The protests come at a time
that Washington has
launched another political offensive to convince the peoples of the world
“to put Iraq behind them.” The effort is geared to convince us that with
the recent elections in Iraq, there is a new game that must be played, and
the name of that game is democracy.
The reality is that the old game of domination and occupation continues, and
the US is not winning. Today, we continue to witness the rise and
consolidation of a wide and deep resistance in Iraq. There is not only the
military resistance that we witness day-to-day on television. There is also
political resistance--one that is much broader than the military
resistance. Then there is something even broader, and that is civil
resistance--all those acts that ordinary citrizens engage in day-to-day to
deny legitimacy to the occupation, or what James C. Scott calls the “weapons
of the weak.”
For us, there must be no question about our political stance. We must
support the right of the people of Iraq to resist occupation. There are
varieties of resistance, but we must remember that what the Iraqi people
want mainly from us is not to support this or that brand of resistance but
to demand the unconditional and immediate withdrawal of all foreign troops
from Iraq. Only under this condition will the Iraqi people have the
sovereign space to come together to debate and struggle among themselves to
create a truly legitimate national government. To call elections carried
out under occupation “free” and “democratic” is a travesty of freedom and
democracy.
The US: Losing in Iraq
The truth is that
the US is losing the war in Iraq,
both politically and militarily. Over the last few months, at least 10
allied governments have withdrawn or indicated they are withdrawing their
troops. Indeed, the so-called “Coalition of the Willing” is now so reduced
that the Pentagon has dropped the term and started using “multinational
forces” instead. The 135,000 US troops are stretched thin, their numbers
unable to stop the wildfire rise of a guerrilla insurgency. Estimates of
many military experts of the minimum necessary number to fight the
guerrillas to a stalemate range from 200,000 to a million. It is impossible
to attain these numbers without provoking massive civil unrest in the US,
where the majority of the population now sees the military intervention as
unjustified. Mr. Bush may have won the elections but it was not because of
public support for the war, and he knows this.

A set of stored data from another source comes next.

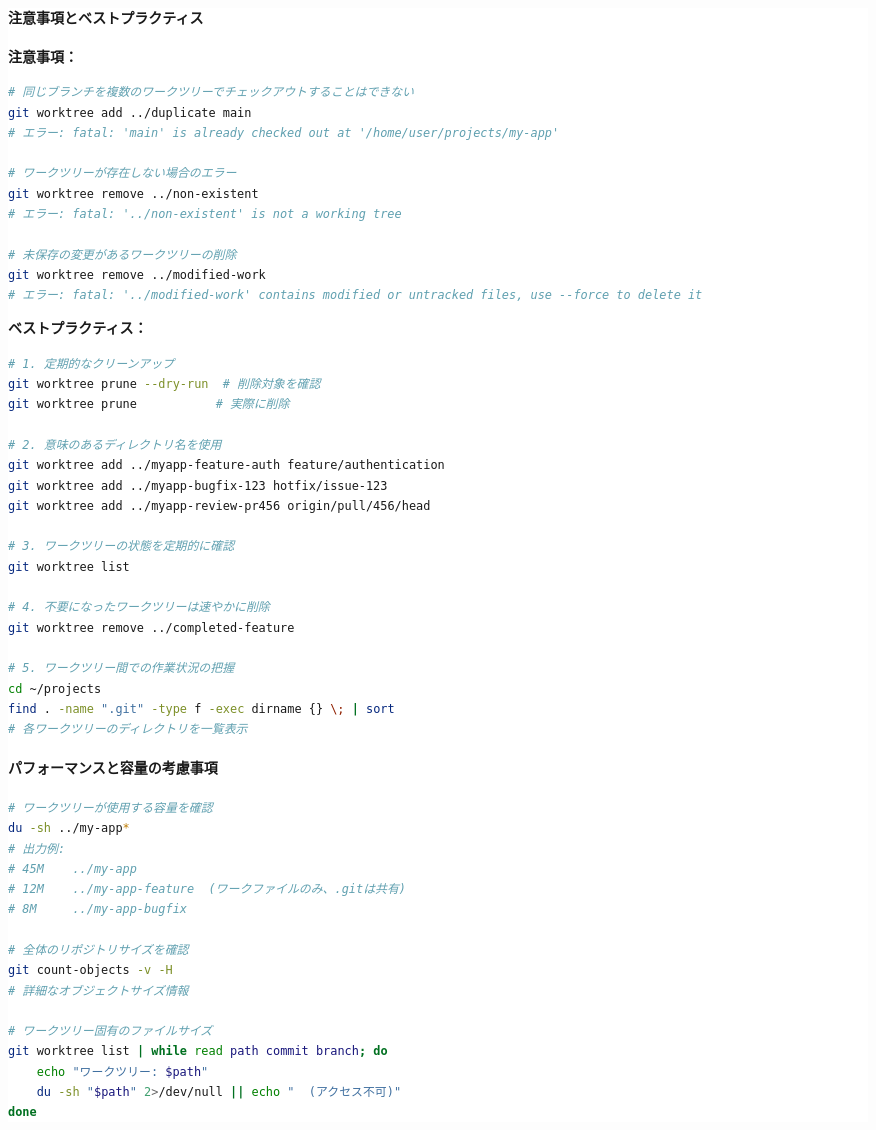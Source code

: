 #### 注意事項とベストプラクティス

**注意事項：**

```bash
# 同じブランチを複数のワークツリーでチェックアウトすることはできない
git worktree add ../duplicate main
# エラー: fatal: 'main' is already checked out at '/home/user/projects/my-app'

# ワークツリーが存在しない場合のエラー
git worktree remove ../non-existent
# エラー: fatal: '../non-existent' is not a working tree

# 未保存の変更があるワークツリーの削除
git worktree remove ../modified-work
# エラー: fatal: '../modified-work' contains modified or untracked files, use --force to delete it
```

**ベストプラクティス：**

```bash
# 1. 定期的なクリーンアップ
git worktree prune --dry-run  # 削除対象を確認
git worktree prune           # 実際に削除

# 2. 意味のあるディレクトリ名を使用
git worktree add ../myapp-feature-auth feature/authentication
git worktree add ../myapp-bugfix-123 hotfix/issue-123
git worktree add ../myapp-review-pr456 origin/pull/456/head

# 3. ワークツリーの状態を定期的に確認
git worktree list

# 4. 不要になったワークツリーは速やかに削除
git worktree remove ../completed-feature

# 5. ワークツリー間での作業状況の把握
cd ~/projects
find . -name ".git" -type f -exec dirname {} \; | sort
# 各ワークツリーのディレクトリを一覧表示
```

#### パフォーマンスと容量の考慮事項

```bash
# ワークツリーが使用する容量を確認
du -sh ../my-app*
# 出力例:
# 45M    ../my-app
# 12M    ../my-app-feature  (ワークファイルのみ、.gitは共有)
# 8M     ../my-app-bugfix

# 全体のリポジトリサイズを確認
git count-objects -v -H
# 詳細なオブジェクトサイズ情報

# ワークツリー固有のファイルサイズ
git worktree list | while read path commit branch; do
    echo "ワークツリー: $path"
    du -sh "$path" 2>/dev/null || echo "  (アクセス不可)"
done
```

In the US military itself, more and more troops, even in active duty, along
with their families, are speaking out against the war. A few weeks ago,
television audiences worldwide witnessed an assembly of troops applauding
criticism of Defense Secretary Rumsfeld by an officer who accused him of
sending the troops to war without sufficient protection. We have also
witnessed an American unit that refused to deliver supplies to a city
several miles away because they said their vehicles were unsafe. There are
probably more and more such incidents if journalists bothered to look
instead of “embedding” themselves with the Pentagon.
The US Army, one must recall,
fell apart internally at the last stages of the Vietnam War owing to
demoralization, which took the form of, among other things, the “fragging”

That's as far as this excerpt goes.